Aim of the exercise | Take the lines below beginning at the line that has "successful graphical operating" and stopping after the line that has "1989 年から 1993 年までの数年間は Unix の黒歴史だと述べている。そして：", and print them exactly as they are, with no other lines.

━━━━━ Provided records ━━━━━

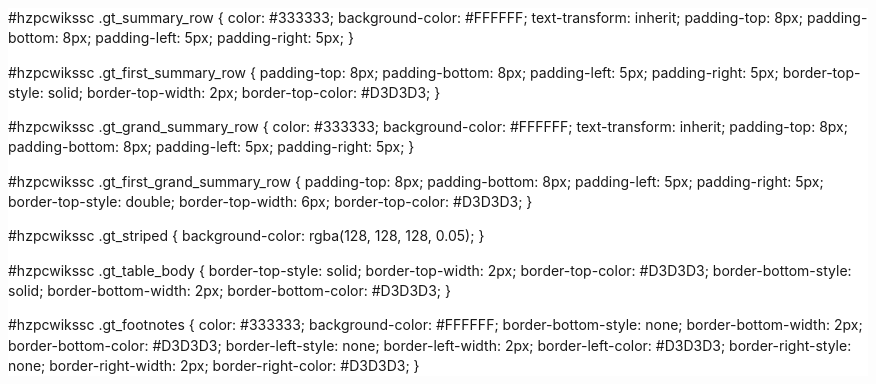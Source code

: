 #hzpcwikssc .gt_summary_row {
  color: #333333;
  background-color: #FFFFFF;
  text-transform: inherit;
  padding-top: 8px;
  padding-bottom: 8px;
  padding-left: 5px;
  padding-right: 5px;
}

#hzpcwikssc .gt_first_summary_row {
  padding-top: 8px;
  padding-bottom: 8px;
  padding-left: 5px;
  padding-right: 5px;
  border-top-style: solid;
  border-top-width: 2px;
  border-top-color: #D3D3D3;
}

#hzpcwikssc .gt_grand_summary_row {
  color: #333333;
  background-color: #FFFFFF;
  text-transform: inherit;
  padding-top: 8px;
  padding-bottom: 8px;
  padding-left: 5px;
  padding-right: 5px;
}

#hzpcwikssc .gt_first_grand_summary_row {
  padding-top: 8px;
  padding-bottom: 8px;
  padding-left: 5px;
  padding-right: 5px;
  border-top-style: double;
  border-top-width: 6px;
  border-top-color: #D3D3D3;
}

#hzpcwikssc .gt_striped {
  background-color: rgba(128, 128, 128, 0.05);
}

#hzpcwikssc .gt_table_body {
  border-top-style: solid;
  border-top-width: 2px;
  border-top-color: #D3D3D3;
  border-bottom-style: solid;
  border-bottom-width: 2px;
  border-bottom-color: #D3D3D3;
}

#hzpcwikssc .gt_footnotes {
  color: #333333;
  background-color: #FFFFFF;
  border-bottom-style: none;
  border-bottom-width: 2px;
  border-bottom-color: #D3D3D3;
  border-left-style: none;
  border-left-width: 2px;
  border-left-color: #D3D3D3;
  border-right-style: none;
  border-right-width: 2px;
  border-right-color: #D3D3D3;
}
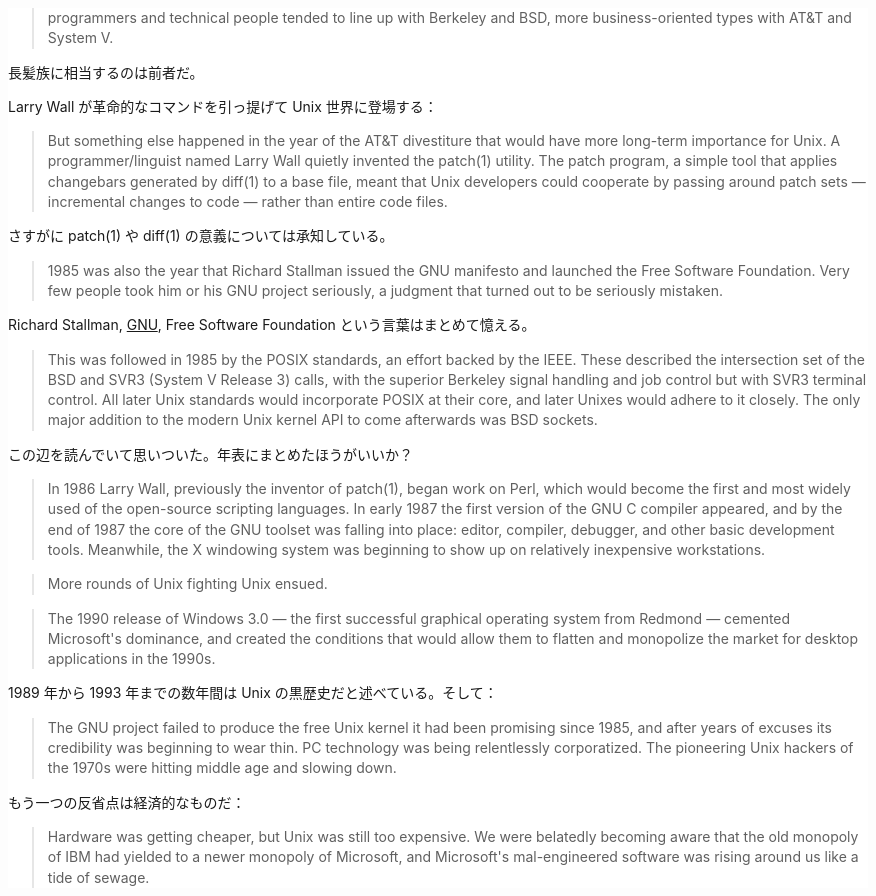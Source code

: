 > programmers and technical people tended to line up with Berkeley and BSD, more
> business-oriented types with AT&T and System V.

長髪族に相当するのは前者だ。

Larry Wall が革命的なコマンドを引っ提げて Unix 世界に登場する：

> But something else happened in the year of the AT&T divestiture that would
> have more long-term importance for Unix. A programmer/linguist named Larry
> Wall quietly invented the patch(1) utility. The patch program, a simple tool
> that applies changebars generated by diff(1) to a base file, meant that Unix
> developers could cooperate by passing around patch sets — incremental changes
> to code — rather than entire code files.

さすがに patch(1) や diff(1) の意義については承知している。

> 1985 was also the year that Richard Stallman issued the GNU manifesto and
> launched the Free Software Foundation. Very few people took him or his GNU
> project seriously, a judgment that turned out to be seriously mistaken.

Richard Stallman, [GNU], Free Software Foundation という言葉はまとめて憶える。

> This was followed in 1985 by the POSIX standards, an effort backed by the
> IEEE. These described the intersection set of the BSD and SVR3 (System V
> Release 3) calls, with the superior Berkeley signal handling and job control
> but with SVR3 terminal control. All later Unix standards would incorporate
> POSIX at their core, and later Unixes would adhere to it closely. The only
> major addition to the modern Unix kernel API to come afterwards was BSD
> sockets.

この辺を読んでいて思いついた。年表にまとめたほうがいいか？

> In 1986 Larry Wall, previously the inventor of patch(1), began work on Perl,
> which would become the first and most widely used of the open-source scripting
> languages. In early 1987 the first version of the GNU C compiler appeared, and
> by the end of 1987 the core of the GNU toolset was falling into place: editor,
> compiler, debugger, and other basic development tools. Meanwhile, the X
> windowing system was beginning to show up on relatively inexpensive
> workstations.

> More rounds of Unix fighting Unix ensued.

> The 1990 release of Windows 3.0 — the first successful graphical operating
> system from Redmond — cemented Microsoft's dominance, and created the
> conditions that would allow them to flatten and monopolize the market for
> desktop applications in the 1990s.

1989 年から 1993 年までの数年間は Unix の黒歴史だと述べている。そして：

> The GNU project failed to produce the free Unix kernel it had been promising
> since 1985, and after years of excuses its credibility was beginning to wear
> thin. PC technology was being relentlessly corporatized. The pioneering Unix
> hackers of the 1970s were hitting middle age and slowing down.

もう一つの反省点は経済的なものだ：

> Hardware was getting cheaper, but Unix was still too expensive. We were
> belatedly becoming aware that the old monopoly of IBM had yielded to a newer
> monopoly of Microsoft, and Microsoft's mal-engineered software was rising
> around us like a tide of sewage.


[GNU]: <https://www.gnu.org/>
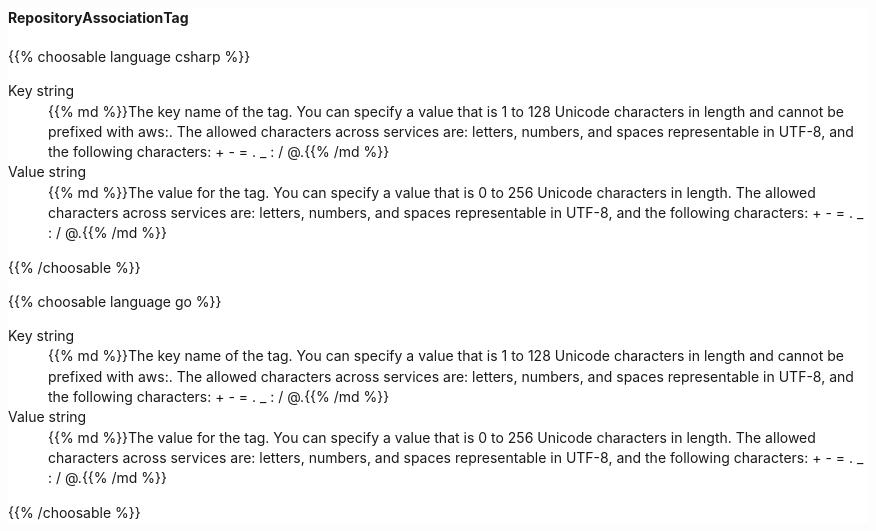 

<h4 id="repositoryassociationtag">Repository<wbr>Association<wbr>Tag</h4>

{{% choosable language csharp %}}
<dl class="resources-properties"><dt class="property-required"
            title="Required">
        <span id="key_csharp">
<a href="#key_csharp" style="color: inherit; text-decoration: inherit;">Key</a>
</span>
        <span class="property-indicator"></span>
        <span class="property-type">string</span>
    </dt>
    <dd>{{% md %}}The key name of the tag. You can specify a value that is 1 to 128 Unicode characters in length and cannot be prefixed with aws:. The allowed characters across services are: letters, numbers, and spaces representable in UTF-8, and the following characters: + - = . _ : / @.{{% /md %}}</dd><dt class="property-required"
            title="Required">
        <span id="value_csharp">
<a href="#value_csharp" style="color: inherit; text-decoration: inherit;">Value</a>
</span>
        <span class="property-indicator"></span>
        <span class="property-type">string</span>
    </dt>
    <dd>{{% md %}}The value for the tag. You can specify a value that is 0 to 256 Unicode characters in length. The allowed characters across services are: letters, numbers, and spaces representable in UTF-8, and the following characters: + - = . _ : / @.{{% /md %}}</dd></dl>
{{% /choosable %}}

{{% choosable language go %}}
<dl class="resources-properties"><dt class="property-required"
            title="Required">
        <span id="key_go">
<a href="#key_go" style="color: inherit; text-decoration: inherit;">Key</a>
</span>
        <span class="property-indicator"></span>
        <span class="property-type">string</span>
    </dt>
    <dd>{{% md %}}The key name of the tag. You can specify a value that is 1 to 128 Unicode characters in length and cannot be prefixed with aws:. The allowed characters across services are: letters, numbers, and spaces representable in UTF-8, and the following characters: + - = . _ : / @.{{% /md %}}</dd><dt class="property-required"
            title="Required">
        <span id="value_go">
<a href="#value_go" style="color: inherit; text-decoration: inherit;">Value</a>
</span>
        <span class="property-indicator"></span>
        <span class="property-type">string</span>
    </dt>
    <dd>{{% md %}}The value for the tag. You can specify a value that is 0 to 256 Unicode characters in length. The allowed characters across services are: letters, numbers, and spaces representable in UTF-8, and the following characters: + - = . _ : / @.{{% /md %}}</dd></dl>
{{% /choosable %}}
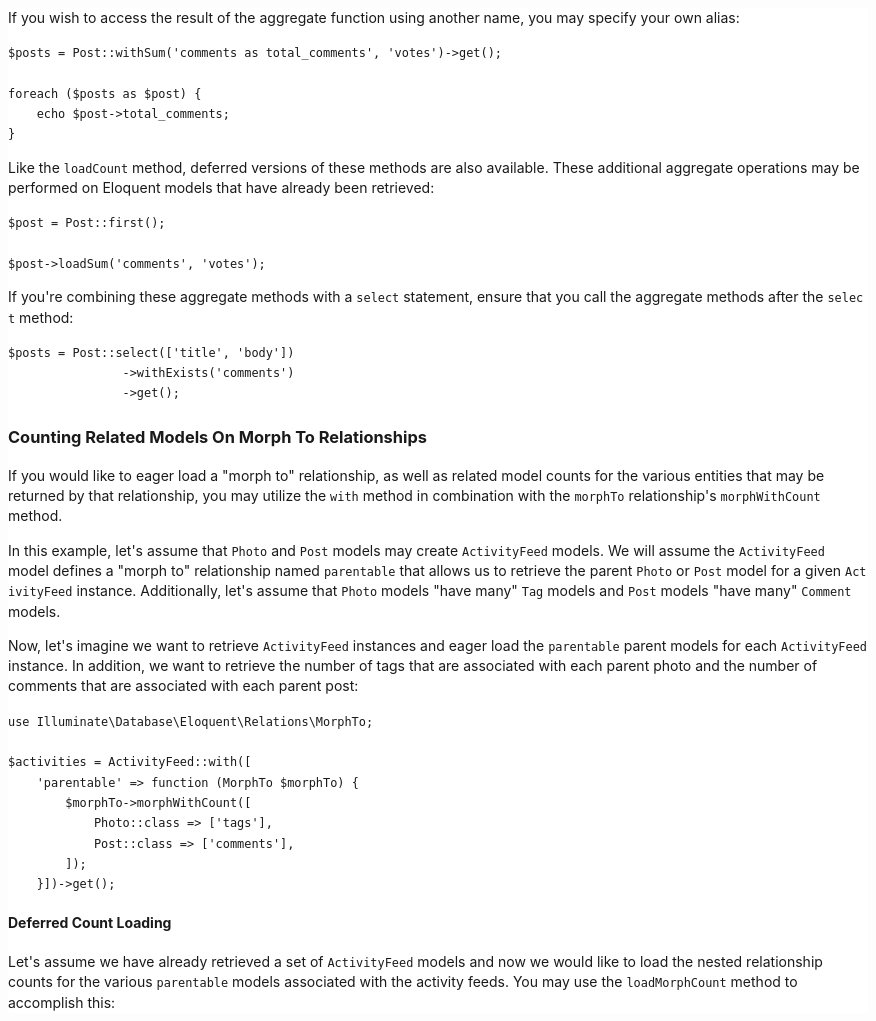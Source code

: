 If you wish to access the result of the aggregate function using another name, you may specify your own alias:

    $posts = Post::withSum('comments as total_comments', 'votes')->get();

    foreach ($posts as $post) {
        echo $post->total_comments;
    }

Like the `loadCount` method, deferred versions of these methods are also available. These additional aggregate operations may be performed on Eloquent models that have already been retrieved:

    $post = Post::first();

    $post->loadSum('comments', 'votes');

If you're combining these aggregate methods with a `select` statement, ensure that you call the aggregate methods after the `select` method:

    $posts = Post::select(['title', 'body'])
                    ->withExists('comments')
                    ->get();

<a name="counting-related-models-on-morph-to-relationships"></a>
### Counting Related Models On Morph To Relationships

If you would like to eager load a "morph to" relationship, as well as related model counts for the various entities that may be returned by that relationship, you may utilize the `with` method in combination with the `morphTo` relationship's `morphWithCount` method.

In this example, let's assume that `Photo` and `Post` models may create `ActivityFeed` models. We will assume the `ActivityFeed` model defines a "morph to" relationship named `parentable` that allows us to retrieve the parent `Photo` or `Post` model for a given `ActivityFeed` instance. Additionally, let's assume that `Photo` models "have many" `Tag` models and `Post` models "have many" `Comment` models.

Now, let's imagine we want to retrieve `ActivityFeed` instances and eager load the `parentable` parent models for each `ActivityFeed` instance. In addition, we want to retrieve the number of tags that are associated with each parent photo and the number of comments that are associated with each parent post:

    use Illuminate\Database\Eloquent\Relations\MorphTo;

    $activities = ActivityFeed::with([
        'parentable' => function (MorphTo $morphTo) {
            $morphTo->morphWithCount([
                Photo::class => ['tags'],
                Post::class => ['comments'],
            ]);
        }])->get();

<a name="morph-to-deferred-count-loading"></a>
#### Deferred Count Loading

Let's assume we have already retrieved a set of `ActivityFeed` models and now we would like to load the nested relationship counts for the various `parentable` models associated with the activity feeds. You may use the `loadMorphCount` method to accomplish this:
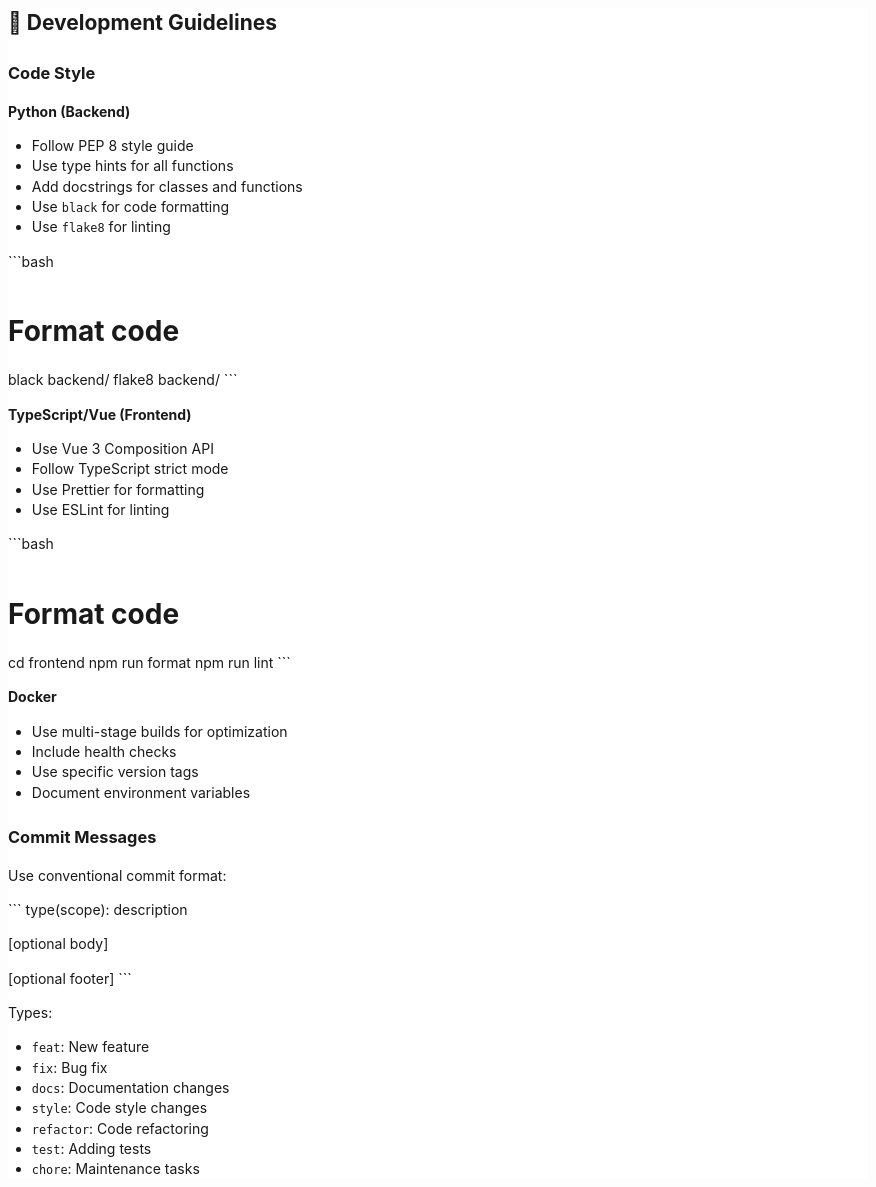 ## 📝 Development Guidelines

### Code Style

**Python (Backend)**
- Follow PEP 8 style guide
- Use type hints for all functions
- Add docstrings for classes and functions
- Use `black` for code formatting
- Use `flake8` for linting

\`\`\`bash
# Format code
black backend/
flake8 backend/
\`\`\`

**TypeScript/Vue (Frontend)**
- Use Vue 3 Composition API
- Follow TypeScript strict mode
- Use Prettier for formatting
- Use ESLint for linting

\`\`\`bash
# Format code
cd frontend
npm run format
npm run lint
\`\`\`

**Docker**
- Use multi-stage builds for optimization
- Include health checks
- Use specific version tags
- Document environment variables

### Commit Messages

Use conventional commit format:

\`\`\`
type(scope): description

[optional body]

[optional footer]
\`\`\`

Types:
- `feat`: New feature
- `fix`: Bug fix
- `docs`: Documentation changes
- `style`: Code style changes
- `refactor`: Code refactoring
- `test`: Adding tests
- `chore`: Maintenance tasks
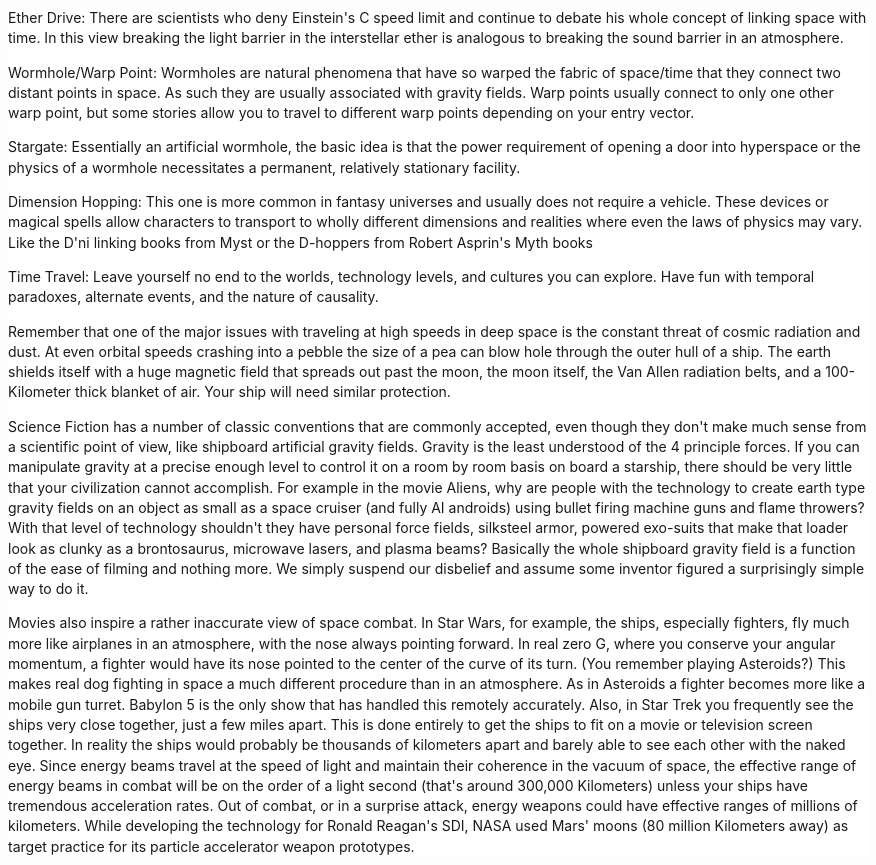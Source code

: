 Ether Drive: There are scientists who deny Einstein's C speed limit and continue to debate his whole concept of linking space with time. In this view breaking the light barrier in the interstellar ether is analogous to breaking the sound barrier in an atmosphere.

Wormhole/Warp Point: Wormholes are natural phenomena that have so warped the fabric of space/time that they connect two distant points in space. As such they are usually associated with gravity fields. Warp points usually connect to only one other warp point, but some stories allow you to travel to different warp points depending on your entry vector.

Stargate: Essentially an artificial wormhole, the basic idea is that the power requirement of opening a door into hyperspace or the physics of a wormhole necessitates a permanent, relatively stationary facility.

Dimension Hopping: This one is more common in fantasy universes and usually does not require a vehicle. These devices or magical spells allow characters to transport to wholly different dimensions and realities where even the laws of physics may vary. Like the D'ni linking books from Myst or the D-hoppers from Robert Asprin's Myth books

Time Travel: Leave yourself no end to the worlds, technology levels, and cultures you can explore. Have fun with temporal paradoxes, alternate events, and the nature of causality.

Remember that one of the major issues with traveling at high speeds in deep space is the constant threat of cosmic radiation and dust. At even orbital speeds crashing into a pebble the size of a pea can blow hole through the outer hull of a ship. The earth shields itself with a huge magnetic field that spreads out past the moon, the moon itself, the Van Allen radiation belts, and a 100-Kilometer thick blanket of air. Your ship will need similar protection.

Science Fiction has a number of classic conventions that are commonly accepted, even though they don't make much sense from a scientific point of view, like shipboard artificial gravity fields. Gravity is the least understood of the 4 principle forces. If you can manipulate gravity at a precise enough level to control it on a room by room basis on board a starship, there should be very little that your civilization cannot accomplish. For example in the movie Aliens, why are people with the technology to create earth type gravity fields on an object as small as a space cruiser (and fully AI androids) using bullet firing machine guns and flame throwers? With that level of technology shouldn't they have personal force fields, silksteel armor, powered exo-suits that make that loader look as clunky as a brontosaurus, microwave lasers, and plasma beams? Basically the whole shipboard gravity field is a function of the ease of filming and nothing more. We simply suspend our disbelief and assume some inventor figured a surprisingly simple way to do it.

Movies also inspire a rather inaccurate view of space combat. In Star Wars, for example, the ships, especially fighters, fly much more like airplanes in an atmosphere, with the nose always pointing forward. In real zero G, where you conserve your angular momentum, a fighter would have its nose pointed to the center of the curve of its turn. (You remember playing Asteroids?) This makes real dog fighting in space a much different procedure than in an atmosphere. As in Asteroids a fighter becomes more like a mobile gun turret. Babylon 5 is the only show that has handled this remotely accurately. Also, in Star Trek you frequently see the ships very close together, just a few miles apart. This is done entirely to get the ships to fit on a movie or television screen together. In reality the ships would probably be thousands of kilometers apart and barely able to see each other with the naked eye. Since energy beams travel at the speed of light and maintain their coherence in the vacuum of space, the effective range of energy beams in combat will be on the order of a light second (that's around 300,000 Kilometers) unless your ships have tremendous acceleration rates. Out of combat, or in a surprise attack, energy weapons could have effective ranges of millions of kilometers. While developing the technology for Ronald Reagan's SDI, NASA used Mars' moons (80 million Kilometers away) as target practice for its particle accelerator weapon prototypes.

━━━━━

Task solution |
> The 1990 release of Windows 3.0 — the first successful graphical operating
> system from Redmond — cemented Microsoft's dominance, and created the
> conditions that would allow them to flatten and monopolize the market for
> desktop applications in the 1990s.

1989 年から 1993 年までの数年間は Unix の黒歴史だと述べている。そして：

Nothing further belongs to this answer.